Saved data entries
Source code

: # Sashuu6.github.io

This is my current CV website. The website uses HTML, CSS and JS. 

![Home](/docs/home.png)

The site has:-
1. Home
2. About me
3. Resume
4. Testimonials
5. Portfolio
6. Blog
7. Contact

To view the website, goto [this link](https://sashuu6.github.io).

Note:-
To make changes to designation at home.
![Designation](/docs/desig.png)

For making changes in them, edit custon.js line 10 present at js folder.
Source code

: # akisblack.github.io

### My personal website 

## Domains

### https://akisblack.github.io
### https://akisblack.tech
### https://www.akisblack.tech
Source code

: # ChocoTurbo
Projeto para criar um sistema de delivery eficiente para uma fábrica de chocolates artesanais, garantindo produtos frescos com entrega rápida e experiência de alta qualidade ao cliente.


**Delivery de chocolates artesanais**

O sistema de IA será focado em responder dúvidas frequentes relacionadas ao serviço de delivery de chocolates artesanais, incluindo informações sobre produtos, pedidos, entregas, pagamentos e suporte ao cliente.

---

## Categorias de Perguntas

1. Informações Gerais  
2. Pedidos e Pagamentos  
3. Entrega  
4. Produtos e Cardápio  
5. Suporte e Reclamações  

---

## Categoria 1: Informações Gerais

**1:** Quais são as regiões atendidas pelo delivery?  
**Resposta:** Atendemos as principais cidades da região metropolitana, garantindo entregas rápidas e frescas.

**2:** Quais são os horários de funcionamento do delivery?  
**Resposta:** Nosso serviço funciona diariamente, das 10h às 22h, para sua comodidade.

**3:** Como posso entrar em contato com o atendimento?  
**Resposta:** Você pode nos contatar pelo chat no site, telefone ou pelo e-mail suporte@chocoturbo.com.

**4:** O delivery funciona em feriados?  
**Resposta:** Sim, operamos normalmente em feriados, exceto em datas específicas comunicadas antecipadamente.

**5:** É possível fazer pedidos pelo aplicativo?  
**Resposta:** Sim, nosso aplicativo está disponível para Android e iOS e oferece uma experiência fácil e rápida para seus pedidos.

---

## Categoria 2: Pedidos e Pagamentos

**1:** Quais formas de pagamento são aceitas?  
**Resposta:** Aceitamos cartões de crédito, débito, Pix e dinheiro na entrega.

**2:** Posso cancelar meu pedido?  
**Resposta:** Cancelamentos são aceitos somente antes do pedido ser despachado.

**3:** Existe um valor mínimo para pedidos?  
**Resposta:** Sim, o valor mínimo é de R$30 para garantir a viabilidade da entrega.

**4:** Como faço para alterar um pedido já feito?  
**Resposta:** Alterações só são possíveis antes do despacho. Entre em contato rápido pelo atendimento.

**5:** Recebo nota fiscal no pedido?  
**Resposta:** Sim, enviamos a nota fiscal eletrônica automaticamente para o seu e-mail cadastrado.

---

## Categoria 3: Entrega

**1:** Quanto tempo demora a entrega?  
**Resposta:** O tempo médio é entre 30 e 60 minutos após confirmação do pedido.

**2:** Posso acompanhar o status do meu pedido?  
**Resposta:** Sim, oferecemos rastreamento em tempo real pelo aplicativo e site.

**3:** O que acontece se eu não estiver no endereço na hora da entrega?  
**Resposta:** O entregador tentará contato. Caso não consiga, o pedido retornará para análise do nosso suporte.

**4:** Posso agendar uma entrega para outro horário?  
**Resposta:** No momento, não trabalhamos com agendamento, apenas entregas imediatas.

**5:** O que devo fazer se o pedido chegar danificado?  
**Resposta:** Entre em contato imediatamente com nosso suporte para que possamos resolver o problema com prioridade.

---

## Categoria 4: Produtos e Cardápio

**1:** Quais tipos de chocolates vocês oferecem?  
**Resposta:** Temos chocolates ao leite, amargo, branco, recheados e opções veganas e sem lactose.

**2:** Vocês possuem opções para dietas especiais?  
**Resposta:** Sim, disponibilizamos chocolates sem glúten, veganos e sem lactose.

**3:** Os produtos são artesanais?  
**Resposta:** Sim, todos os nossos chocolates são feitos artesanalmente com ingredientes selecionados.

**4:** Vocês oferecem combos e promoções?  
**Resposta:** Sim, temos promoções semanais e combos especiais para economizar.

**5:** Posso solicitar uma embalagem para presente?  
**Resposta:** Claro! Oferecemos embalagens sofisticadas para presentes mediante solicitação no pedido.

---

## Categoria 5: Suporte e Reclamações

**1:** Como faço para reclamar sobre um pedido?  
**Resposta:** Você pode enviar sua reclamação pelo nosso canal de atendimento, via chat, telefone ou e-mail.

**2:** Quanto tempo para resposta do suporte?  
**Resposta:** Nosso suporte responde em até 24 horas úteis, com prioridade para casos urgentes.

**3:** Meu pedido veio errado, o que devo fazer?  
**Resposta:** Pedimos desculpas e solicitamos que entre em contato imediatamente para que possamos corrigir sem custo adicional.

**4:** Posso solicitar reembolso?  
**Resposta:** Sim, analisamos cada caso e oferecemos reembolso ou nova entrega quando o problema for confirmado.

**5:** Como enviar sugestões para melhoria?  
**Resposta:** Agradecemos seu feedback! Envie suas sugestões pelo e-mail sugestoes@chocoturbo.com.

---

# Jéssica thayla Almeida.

## What the task asks
Copy from the entries above each line in which the string "pode" can be found.

## Worked solution
**Resposta:** Você pode nos contatar pelo chat no site, telefone ou pelo e-mail suporte@chocoturbo.com.
**Resposta:** Você pode enviar sua reclamação pelo nosso canal de atendimento, via chat, telefone ou e-mail.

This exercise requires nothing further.